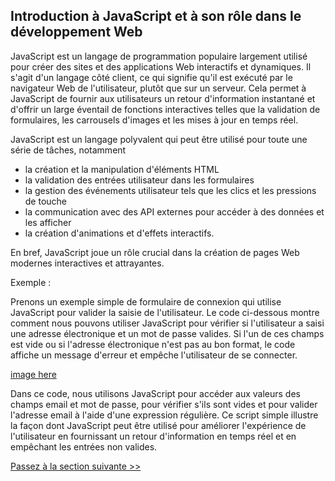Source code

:## Introduction à JavaScript et à son rôle dans le développement Web

JavaScript est un langage de programmation populaire largement utilisé pour créer des sites et des applications Web interactifs et dynamiques. Il s'agit d'un langage côté client, ce qui signifie qu'il est exécuté par le navigateur Web de l'utilisateur, plutôt que sur un serveur. Cela permet à JavaScript de fournir aux utilisateurs un retour d'information instantané et d'offrir un large éventail de fonctions interactives telles que la validation de formulaires, les carrousels d'images et les mises à jour en temps réel.

JavaScript est un langage polyvalent qui peut être utilisé pour toute une série de tâches, notamment

- la création et la manipulation d'éléments HTML
- la validation des entrées utilisateur dans les formulaires
- la gestion des événements utilisateur tels que les clics et les pressions de touche
- la communication avec des API externes pour accéder à des données et les afficher
- la création d'animations et d'effets interactifs.

En bref, JavaScript joue un rôle crucial dans la création de pages Web modernes interactives et attrayantes.

Exemple :

Prenons un exemple simple de formulaire de connexion qui utilise JavaScript pour valider la saisie de l'utilisateur. Le code ci-dessous montre comment nous pouvons utiliser JavaScript pour vérifier si l'utilisateur a saisi une adresse électronique et un mot de passe valides. Si l'un de ces champs est vide ou si l'adresse électronique n'est pas au bon format, le code affiche un message d'erreur et empêche l'utilisateur de se connecter.

[image here](...)

Dans ce code, nous utilisons JavaScript pour accéder aux valeurs des champs email et mot de passe, pour vérifier s'ils sont vides et pour valider l'adresse email à l'aide d'une expression régulière. Ce script simple illustre la façon dont JavaScript peut être utilisé pour améliorer l'expérience de l'utilisateur en fournissant un retour d'information en temps réel et en empêchant les entrées non valides.

[Passez à la section suivante >>]()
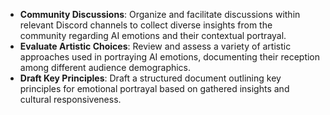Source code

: - **Community Discussions**: Organize and facilitate discussions within relevant Discord channels to collect diverse insights from the community regarding AI emotions and their contextual portrayal.
- **Evaluate Artistic Choices**: Review and assess a variety of artistic approaches used in portraying AI emotions, documenting their reception among different audience demographics.
- **Draft Key Principles**: Draft a structured document outlining key principles for emotional portrayal based on gathered insights and cultural responsiveness.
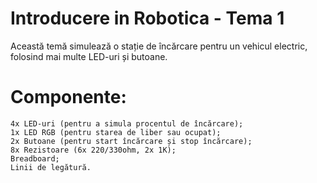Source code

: # Introducere in Robotica - Tema 1

Această temă simulează o stație de încărcare pentru un vehicul electric, folosind mai multe LED-uri și butoane.

# Componente:
    4x LED-uri (pentru a simula procentul de încărcare);
    1x LED RGB (pentru starea de liber sau ocupat);
    2x Butoane (pentru start încărcare și stop încărcare);
    8x Rezistoare (6x 220/330ohm, 2x 1K);
    Breadboard;
    Linii de legătură.

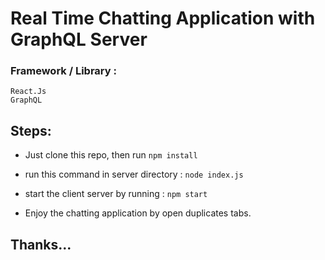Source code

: # Real Time Chatting Application with GraphQL Server

### Framework / Library : 
    React.Js
    GraphQL

## Steps:
* Just clone this repo, then run `npm install`
* run this command in server directory : `node index.js`
* start the client server by running : `npm start` 

* Enjoy the chatting application by open duplicates tabs. 

## Thanks...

• **To do**
Count the lines in the listing above that contain the string "GraphQL", and give only the count.

• **Response box**
2